Gradient descent for neural networks with automatic differentiation

Table of Contents

Neural network models

A neural network (Murphy, 2022, Chapter 13) is a function \(f\), a family of parameter spaces \(\{\Theta_i\}_{i=1}^I\), and a data space \(\mc{X}\), where \(f\) is formed by a composition of \(I\) functions, namely \(f = f_I \circ f_{I-1} \circ \cdots \circ f_2 \circ f_1\), where for all \(i \in \{1, \ldots, I - 1\}\), \(f_i: \mc{X}_i \times \Theta_i \to \mc{X}_{i+1}\), and where \(f_I: \mc{X}_I \times \Theta_I \to \mc{U}\). For notational convenience we define

$$ \begin{align} x_2 & = f_1(x_1, \theta_1) \notag\\ x_3 & = f_2(x_2, \theta_2) \notag\\ \vdots & \notag\\ x_{I-1} & = f_{I-2}(x_{I-2}, \theta_{I-2}) \notag\\ x_{I} & = f_{I-1}(x_{I-1}, \theta_{I-1}) \notag\\ \widehat{y} & = f_I(x_I, \theta_I) \end{align} $$

With the above definitions, the values taken by \(f\) are \(f(\theta_I, \theta_{I-1}, \ldots, \theta_1, x_1)\).

Fitting neural network models

Fitting a neural network model can be accomplished by minimizing a loss function \(\mc{L}(f(\theta, x), x)\) with respect to \((\theta_I, \ldots, \theta_1)\), where \(\mc{L}: \mc{U} \times \mc{X} \to \mb{R}_{+} \cup \{0\}\).

One method for doing this is the gradient method (see "The gradient mehod" section of Gradient and stochastic gradient descent, where we iteratively define \(\theta^{(k+1)} := \theta^{(k)} - t_k \nabla \mc{L}(\theta^{(k)})\), and where hopefully \(\theta^{(k+1)} < \theta^{(k)}\) (see the article for details about when we can guarantee this).

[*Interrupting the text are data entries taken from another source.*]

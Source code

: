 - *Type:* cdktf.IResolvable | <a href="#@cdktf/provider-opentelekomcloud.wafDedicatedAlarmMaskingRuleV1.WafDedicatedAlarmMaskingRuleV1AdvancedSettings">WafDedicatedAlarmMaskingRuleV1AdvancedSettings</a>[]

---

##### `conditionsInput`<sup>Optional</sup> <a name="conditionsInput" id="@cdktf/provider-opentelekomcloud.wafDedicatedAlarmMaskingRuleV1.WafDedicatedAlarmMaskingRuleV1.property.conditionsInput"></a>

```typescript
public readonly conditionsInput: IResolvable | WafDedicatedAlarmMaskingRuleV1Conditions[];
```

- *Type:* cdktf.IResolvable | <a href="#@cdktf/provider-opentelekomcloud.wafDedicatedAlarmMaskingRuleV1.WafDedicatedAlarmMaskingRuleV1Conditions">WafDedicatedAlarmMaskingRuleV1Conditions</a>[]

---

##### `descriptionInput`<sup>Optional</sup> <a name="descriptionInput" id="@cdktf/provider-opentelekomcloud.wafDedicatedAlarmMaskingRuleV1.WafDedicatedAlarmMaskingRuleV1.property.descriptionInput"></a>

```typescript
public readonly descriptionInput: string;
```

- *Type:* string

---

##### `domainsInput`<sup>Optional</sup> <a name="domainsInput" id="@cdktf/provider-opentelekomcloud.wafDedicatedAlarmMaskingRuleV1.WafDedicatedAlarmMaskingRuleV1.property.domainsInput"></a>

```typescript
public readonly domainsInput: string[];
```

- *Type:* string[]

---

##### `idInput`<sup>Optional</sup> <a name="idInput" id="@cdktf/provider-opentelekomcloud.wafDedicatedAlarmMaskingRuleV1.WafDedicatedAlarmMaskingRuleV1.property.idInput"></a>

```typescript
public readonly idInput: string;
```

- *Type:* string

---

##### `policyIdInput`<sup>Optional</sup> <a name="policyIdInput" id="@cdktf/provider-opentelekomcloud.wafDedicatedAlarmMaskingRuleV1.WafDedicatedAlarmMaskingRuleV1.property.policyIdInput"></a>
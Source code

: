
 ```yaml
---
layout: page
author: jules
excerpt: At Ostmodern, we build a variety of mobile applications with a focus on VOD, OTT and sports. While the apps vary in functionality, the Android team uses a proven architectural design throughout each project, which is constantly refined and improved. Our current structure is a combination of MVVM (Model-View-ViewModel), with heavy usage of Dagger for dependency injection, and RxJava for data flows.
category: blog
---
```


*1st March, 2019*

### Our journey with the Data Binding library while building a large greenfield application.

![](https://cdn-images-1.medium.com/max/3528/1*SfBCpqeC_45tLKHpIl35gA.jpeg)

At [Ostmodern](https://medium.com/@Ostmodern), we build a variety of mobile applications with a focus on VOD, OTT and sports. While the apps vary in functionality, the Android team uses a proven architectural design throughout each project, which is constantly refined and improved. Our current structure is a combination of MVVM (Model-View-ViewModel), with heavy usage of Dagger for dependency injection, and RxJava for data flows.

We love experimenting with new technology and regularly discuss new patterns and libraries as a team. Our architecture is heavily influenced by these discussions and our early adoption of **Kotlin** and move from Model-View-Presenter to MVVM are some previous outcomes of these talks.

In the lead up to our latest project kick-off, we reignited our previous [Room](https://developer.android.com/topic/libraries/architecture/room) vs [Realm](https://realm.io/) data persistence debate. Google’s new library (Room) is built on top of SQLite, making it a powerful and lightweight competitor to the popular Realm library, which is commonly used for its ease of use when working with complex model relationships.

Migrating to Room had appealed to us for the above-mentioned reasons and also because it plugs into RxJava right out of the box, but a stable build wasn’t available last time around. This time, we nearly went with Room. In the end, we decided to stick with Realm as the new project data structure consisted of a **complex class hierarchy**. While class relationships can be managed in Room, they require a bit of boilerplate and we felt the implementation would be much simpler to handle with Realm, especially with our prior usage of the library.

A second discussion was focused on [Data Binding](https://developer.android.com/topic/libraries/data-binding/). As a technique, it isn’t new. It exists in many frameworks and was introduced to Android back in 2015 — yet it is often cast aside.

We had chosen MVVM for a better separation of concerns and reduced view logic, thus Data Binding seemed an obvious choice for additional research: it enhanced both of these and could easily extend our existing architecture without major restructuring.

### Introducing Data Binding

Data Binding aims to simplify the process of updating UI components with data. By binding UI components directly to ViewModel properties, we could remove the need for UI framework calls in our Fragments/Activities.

We take the derivative of the loss function with respect to the parameters:

$$ \begin{align*} \frac{\partial \mc{L}(\theta, x)}{\partial \theta_I} & = \frac{\partial \mc{L}(\theta, x)}{\partial \widehat{y}} \frac{\partial f_I(x_I, \theta_I)}{\partial \theta_I} \\ \frac{\partial \mc{L}(\theta, x)}{\partial \theta_{I-1}} & = \frac{\partial \mc{L}(\theta, x)}{\partial \widehat{y}} \frac{\partial f_I(x_I, \theta_I)}{\partial x_I} \frac{\partial f_{I-1}(x_{I-1}, \theta_{I-1})}{\partial \theta_{I-1}} \\ \vdots\quad\quad & \quad\quad\vdots \\ \frac{\partial \mc{L}(\theta, x)}{\partial \theta_1} & = \frac{\partial \mc{L}(\theta, x)}{\partial \widehat{y}} \frac{\partial f_I(x_I, \theta_I)}{\partial x_I} \cdots \frac{\partial f_2(x_2, \theta_2)}{\partial x_2} \frac{\partial f_{1}(x_1, \theta_1)}{\partial \theta_1} \end{align*} $$

Some of the derivatives are reused in multiple calculations, namely

$$ \begin{align*} \frac{\partial \mc{L}(\theta, x)}{\partial \widehat{y}}, \quad \left\{\frac{\partial f_i(x_i, \theta_i)}{\partial x_i}\right\}_{i \in [I] \setminus \{1\}}. \end{align*} $$

If we store these as we calculate them, they can be re-used as we move through the above calculations.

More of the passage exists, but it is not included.